▶ [What you will do]
Look in the material below for the line with "exchanges, social media" and the line with "poopooland: he cringed</h2>", then set down exactly those two lines and all lines between, nothing more.

▶ [Dataset entries]
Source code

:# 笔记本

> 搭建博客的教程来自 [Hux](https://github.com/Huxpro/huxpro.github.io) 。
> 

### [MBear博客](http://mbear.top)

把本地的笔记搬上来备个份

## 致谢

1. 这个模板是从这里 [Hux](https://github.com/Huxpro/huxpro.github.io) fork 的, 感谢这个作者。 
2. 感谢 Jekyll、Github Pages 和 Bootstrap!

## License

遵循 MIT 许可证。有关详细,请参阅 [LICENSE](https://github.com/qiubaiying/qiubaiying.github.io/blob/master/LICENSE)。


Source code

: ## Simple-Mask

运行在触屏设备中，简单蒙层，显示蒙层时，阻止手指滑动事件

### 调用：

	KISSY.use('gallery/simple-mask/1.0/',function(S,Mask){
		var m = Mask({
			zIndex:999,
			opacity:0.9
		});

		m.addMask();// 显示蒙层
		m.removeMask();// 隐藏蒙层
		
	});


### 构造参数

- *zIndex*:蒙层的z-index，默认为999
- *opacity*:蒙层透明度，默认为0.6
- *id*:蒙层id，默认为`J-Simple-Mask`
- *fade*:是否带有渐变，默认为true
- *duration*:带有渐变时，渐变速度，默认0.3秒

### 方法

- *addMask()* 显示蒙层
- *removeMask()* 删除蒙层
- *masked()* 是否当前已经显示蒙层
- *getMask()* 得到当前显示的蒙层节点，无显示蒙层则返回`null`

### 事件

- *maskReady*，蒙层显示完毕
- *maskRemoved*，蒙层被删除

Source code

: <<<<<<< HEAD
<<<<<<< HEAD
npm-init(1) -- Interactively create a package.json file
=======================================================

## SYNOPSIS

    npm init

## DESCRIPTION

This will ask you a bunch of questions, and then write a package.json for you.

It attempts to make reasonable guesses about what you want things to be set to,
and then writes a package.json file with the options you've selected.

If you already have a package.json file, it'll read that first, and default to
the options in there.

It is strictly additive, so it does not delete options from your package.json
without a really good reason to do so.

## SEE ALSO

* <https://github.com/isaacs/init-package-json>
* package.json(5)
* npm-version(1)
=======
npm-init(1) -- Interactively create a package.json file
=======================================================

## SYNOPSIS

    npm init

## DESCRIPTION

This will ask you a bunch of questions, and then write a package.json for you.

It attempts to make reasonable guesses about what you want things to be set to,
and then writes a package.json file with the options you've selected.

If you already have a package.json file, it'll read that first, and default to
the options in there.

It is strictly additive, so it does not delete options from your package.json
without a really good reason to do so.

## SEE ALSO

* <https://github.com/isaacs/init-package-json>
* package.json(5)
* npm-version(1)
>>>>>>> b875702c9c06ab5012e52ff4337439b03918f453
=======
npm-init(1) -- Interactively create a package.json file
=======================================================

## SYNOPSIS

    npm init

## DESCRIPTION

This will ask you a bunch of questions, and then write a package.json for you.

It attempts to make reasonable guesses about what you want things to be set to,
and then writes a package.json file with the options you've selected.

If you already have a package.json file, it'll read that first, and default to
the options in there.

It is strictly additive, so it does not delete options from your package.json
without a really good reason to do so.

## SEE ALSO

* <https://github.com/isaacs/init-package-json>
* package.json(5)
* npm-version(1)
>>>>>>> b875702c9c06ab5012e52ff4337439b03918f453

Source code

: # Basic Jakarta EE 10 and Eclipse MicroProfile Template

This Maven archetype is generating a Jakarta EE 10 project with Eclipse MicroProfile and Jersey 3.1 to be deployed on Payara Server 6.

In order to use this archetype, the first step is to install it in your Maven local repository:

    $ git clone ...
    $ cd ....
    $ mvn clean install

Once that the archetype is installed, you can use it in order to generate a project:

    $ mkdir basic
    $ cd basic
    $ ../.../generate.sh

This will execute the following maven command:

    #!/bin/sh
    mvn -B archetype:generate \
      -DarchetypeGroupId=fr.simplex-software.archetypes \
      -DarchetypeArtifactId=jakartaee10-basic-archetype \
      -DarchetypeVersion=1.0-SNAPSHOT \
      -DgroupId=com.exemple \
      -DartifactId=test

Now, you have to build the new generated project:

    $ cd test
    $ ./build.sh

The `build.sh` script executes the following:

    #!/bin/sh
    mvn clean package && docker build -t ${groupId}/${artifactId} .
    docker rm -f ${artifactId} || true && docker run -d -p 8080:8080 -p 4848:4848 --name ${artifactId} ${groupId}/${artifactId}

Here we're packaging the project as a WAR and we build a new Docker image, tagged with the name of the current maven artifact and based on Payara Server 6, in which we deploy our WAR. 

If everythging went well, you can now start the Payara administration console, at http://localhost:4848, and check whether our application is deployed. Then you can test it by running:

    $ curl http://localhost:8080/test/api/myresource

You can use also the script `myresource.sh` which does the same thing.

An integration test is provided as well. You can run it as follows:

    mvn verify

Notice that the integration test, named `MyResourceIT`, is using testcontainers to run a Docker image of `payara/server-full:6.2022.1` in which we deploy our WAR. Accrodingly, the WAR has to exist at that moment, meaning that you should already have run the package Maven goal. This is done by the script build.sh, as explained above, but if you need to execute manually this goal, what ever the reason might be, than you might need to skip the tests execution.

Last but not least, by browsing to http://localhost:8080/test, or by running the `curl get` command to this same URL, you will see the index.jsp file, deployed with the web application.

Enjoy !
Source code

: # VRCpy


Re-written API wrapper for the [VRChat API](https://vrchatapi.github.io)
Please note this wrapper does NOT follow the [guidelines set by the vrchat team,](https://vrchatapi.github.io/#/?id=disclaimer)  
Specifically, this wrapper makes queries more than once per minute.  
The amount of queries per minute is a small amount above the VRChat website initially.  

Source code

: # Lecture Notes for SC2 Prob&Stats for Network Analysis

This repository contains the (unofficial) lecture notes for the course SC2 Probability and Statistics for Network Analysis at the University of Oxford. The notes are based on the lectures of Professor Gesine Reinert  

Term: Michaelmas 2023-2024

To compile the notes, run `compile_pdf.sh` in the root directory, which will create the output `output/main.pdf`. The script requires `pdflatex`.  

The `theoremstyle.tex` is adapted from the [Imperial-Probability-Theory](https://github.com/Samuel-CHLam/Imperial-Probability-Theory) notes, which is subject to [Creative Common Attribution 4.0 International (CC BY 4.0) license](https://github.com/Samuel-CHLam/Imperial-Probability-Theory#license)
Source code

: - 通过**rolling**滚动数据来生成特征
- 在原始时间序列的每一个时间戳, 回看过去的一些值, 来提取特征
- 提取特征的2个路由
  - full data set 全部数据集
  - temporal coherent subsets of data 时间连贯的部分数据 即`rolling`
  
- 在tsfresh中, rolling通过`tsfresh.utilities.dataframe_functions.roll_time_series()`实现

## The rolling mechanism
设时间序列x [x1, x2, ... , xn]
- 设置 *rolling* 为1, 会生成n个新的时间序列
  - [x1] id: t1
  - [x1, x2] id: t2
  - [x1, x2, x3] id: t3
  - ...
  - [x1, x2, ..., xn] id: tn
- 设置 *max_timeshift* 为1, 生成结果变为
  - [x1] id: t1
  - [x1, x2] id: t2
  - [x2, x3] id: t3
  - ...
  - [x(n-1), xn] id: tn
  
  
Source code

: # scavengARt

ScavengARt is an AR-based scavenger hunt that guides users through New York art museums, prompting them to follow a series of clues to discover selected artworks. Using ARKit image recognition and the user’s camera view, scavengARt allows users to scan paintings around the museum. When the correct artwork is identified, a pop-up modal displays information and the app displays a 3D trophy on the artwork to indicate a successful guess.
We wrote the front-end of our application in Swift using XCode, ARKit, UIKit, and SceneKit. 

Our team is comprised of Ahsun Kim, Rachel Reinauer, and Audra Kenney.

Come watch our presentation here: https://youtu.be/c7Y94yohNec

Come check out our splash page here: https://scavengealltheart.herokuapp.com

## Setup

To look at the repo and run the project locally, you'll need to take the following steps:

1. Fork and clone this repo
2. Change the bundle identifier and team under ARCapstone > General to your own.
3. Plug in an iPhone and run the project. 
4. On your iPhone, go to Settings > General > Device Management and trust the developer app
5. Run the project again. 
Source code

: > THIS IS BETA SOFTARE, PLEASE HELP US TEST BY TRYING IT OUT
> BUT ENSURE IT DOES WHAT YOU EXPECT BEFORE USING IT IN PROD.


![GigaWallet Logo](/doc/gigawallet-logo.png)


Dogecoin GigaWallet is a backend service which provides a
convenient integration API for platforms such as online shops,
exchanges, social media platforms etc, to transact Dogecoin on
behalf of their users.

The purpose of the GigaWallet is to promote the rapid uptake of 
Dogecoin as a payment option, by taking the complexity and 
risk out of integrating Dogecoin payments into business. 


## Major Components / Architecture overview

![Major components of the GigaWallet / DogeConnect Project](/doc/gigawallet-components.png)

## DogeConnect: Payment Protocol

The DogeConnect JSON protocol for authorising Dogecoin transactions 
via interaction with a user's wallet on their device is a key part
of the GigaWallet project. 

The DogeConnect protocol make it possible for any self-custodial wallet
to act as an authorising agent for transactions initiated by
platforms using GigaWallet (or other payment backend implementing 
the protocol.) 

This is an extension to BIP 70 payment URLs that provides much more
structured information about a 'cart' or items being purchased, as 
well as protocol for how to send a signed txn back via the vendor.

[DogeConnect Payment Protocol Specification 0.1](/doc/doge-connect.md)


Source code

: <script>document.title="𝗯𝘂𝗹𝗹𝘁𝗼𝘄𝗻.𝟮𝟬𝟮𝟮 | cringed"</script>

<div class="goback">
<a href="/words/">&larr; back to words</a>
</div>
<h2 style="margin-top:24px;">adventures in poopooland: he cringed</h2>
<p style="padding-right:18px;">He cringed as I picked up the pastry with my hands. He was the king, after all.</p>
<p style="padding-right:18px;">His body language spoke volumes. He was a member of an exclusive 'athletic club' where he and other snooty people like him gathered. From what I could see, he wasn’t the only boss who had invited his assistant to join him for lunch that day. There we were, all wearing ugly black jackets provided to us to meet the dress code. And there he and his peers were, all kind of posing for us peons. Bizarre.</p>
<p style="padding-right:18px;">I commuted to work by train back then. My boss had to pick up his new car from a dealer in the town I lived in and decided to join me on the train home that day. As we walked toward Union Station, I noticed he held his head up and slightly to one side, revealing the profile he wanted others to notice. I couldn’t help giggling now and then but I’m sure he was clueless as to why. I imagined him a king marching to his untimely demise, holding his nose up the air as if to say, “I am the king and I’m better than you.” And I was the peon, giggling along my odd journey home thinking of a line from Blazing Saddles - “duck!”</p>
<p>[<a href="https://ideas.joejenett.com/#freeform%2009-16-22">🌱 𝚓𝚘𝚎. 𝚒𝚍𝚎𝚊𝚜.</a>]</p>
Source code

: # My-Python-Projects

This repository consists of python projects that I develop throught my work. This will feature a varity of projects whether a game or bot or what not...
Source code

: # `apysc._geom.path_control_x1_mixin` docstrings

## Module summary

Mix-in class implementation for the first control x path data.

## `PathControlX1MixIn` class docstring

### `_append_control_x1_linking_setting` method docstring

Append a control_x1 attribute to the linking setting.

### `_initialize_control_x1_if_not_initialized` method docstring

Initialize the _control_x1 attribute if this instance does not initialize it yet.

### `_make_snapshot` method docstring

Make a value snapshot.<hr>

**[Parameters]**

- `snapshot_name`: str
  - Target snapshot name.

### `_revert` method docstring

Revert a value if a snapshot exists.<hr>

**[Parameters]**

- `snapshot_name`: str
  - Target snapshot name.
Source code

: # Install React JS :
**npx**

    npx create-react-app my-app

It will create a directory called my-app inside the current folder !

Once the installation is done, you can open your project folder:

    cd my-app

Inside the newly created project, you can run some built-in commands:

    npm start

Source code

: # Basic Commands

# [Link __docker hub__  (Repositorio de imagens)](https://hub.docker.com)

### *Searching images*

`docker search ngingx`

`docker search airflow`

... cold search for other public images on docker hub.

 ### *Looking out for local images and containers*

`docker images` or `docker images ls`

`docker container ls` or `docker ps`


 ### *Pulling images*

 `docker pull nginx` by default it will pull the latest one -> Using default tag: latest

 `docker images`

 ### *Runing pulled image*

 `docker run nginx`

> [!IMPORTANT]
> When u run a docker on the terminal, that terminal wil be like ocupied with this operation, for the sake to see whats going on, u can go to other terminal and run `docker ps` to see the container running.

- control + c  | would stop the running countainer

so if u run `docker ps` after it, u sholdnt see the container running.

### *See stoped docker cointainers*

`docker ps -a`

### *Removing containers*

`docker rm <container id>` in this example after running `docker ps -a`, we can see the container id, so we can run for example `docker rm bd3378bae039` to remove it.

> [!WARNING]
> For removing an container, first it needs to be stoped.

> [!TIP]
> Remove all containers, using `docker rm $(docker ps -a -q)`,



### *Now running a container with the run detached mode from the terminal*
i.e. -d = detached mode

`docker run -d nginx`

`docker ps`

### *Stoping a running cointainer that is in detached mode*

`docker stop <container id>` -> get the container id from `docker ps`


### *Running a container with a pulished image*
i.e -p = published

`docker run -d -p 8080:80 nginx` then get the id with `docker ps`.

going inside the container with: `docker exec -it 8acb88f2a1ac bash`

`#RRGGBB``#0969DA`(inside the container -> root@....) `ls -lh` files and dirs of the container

▶ [Task result]
exchanges, social media platforms etc, to transact Dogecoin on
behalf of their users.

The purpose of the GigaWallet is to promote the rapid uptake of 
Dogecoin as a payment option, by taking the complexity and 
risk out of integrating Dogecoin payments into business. 


## Major Components / Architecture overview

![Major components of the GigaWallet / DogeConnect Project](/doc/gigawallet-components.png)

## DogeConnect: Payment Protocol

The DogeConnect JSON protocol for authorising Dogecoin transactions 
via interaction with a user's wallet on their device is a key part
of the GigaWallet project. 

The DogeConnect protocol make it possible for any self-custodial wallet
to act as an authorising agent for transactions initiated by
platforms using GigaWallet (or other payment backend implementing 
the protocol.) 

This is an extension to BIP 70 payment URLs that provides much more
structured information about a 'cart' or items being purchased, as 
well as protocol for how to send a signed txn back via the vendor.

[DogeConnect Payment Protocol Specification 0.1](/doc/doge-connect.md)


Source code

: <script>document.title="𝗯𝘂𝗹𝗹𝘁𝗼𝘄𝗻.𝟮𝟬𝟮𝟮 | cringed"</script>

<div class="goback">
<a href="/words/">&larr; back to words</a>
</div>
<h2 style="margin-top:24px;">adventures in poopooland: he cringed</h2>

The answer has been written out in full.